MATERIAL FOR THE TASK START

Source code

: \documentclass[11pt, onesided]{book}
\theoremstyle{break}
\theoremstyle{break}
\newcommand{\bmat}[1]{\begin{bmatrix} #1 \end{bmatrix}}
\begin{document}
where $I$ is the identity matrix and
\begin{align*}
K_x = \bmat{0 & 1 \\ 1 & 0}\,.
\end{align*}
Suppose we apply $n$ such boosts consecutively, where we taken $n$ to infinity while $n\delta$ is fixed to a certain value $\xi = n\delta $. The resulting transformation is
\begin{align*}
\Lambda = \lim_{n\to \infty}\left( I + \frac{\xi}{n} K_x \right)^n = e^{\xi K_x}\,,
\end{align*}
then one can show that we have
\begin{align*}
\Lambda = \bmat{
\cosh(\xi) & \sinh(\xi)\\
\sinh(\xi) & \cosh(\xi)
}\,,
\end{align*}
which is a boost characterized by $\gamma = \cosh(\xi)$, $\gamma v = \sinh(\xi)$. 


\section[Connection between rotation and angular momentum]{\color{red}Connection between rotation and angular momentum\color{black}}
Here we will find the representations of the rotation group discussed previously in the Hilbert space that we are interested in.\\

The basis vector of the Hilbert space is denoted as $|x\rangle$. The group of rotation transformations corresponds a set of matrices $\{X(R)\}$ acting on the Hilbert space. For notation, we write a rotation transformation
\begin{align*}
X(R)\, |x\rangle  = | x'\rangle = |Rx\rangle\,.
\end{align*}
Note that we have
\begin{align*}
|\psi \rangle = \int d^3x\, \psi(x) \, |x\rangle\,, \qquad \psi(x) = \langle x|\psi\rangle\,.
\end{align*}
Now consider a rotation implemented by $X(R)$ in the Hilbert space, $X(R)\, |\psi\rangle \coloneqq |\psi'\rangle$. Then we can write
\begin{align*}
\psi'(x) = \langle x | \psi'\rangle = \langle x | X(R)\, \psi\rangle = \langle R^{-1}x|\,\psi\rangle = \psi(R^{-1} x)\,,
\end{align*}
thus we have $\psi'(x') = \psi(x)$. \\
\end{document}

MATERIAL FOR THE TASK END

## EXERCISE
Reproduce the data in full, exactly as presented.

## ANSWER SECTION
Source code

: \documentclass[11pt, onesided]{book}
\theoremstyle{break}
\theoremstyle{break}
\newcommand{\bmat}[1]{\begin{bmatrix} #1 \end{bmatrix}}
\begin{document}
where $I$ is the identity matrix and
\begin{align*}
K_x = \bmat{0 & 1 \\ 1 & 0}\,.
\end{align*}
Suppose we apply $n$ such boosts consecutively, where we taken $n$ to infinity while $n\delta$ is fixed to a certain value $\xi = n\delta $. The resulting transformation is
\begin{align*}
\Lambda = \lim_{n\to \infty}\left( I + \frac{\xi}{n} K_x \right)^n = e^{\xi K_x}\,,
\end{align*}
then one can show that we have
\begin{align*}
\Lambda = \bmat{
\cosh(\xi) & \sinh(\xi)\\
\sinh(\xi) & \cosh(\xi)
}\,,
\end{align*}
which is a boost characterized by $\gamma = \cosh(\xi)$, $\gamma v = \sinh(\xi)$. 


\section[Connection between rotation and angular momentum]{\color{red}Connection between rotation and angular momentum\color{black}}
Here we will find the representations of the rotation group discussed previously in the Hilbert space that we are interested in.\\

The basis vector of the Hilbert space is denoted as $|x\rangle$. The group of rotation transformations corresponds a set of matrices $\{X(R)\}$ acting on the Hilbert space. For notation, we write a rotation transformation
\begin{align*}
X(R)\, |x\rangle  = | x'\rangle = |Rx\rangle\,.
\end{align*}
Note that we have
\begin{align*}
|\psi \rangle = \int d^3x\, \psi(x) \, |x\rangle\,, \qquad \psi(x) = \langle x|\psi\rangle\,.
\end{align*}
Now consider a rotation implemented by $X(R)$ in the Hilbert space, $X(R)\, |\psi\rangle \coloneqq |\psi'\rangle$. Then we can write
\begin{align*}
\psi'(x) = \langle x | \psi'\rangle = \langle x | X(R)\, \psi\rangle = \langle R^{-1}x|\,\psi\rangle = \psi(R^{-1} x)\,,
\end{align*}
thus we have $\psi'(x') = \psi(x)$. \\
\end{document}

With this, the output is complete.